## EXERCISE OBJECTIVE
What you return should match the entries below exactly, only without the images.

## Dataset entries

====

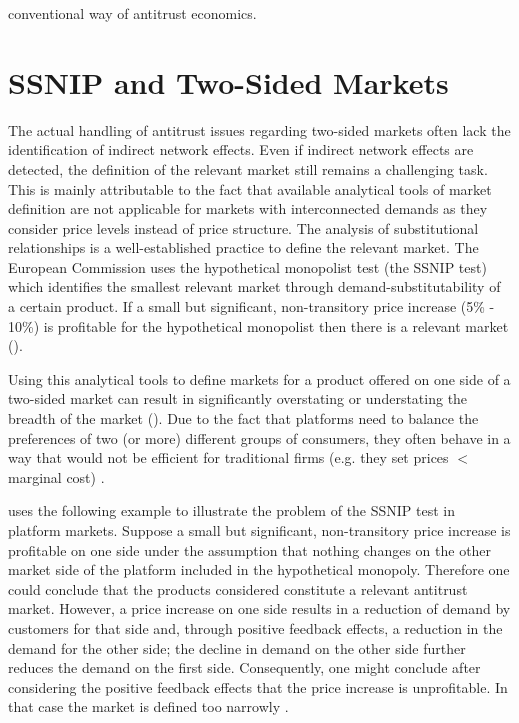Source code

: \documentclass[10pt,a4paper]{scrreprt}
\begin{document}
conventional way of antitrust economics. 


\chapter{SSNIP and Two-Sided Markets}\label{SSNIP}

The actual handling of antitrust issues regarding two-sided markets often lack the identification of indirect network effects. Even if indirect network effects are detected, the definition of the relevant market still remains a challenging task. This is mainly attributable to the fact that available analytical tools of market definition are not applicable for markets with interconnected demands as they consider price levels instead of price structure. The analysis of substitutional relationships is a well-established practice to define the relevant market. The European Commission uses the hypothetical monopolist test (the SSNIP test) which identifies the smallest relevant market through demand-substitutability of a certain product. If a small but significant, non-transitory price increase (5\% - 10\%) is profitable for the hypothetical monopolist then there is a relevant market (\cite{motta_competition_2004}). 

Using this analytical tools to define markets for a product offered on one side of a two-sided market can result in significantly overstating or understating the breadth of the market (\cite{evans_analysis_2008}). Due to the fact that platforms need to balance the preferences of two (or more) different groups of consumers, they often behave in a way that would not be efficient for traditional firms (e.g. they set prices $<$ marginal cost) \cite{chandra_mergers_2009}.

\cite{evans_market_2012} uses the following example to illustrate the problem of the SSNIP test in platform markets. Suppose a small but significant, non-transitory price increase is profitable on one side under the assumption that nothing changes on the other market side of the platform included in the hypothetical monopoly. Therefore one could conclude that the products considered constitute a relevant antitrust market. However, a price increase on one side results in a reduction of demand by customers for that side and, through positive feedback effects, a reduction in the demand for the other side; the decline in demand on the other side further reduces the demand on the first side. Consequently, one might conclude after considering the positive feedback effects that the price increase is unprofitable. In that case the market is defined too narrowly .
\end{document}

====

## RESPONSE TO THIS TASK
Source code

: \documentclass[10pt,a4paper]{scrreprt}
\begin{document}
conventional way of antitrust economics. 


\chapter{SSNIP and Two-Sided Markets}\label{SSNIP}

The actual handling of antitrust issues regarding two-sided markets often lack the identification of indirect network effects. Even if indirect network effects are detected, the definition of the relevant market still remains a challenging task. This is mainly attributable to the fact that available analytical tools of market definition are not applicable for markets with interconnected demands as they consider price levels instead of price structure. The analysis of substitutional relationships is a well-established practice to define the relevant market. The European Commission uses the hypothetical monopolist test (the SSNIP test) which identifies the smallest relevant market through demand-substitutability of a certain product. If a small but significant, non-transitory price increase (5\% - 10\%) is profitable for the hypothetical monopolist then there is a relevant market (\cite{motta_competition_2004}). 

Using this analytical tools to define markets for a product offered on one side of a two-sided market can result in significantly overstating or understating the breadth of the market (\cite{evans_analysis_2008}). Due to the fact that platforms need to balance the preferences of two (or more) different groups of consumers, they often behave in a way that would not be efficient for traditional firms (e.g. they set prices $<$ marginal cost) \cite{chandra_mergers_2009}.

\cite{evans_market_2012} uses the following example to illustrate the problem of the SSNIP test in platform markets. Suppose a small but significant, non-transitory price increase is profitable on one side under the assumption that nothing changes on the other market side of the platform included in the hypothetical monopoly. Therefore one could conclude that the products considered constitute a relevant antitrust market. However, a price increase on one side results in a reduction of demand by customers for that side and, through positive feedback effects, a reduction in the demand for the other side; the decline in demand on the other side further reduces the demand on the first side. Consequently, one might conclude after considering the positive feedback effects that the price increase is unprofitable. In that case the market is defined too narrowly .
\end{document}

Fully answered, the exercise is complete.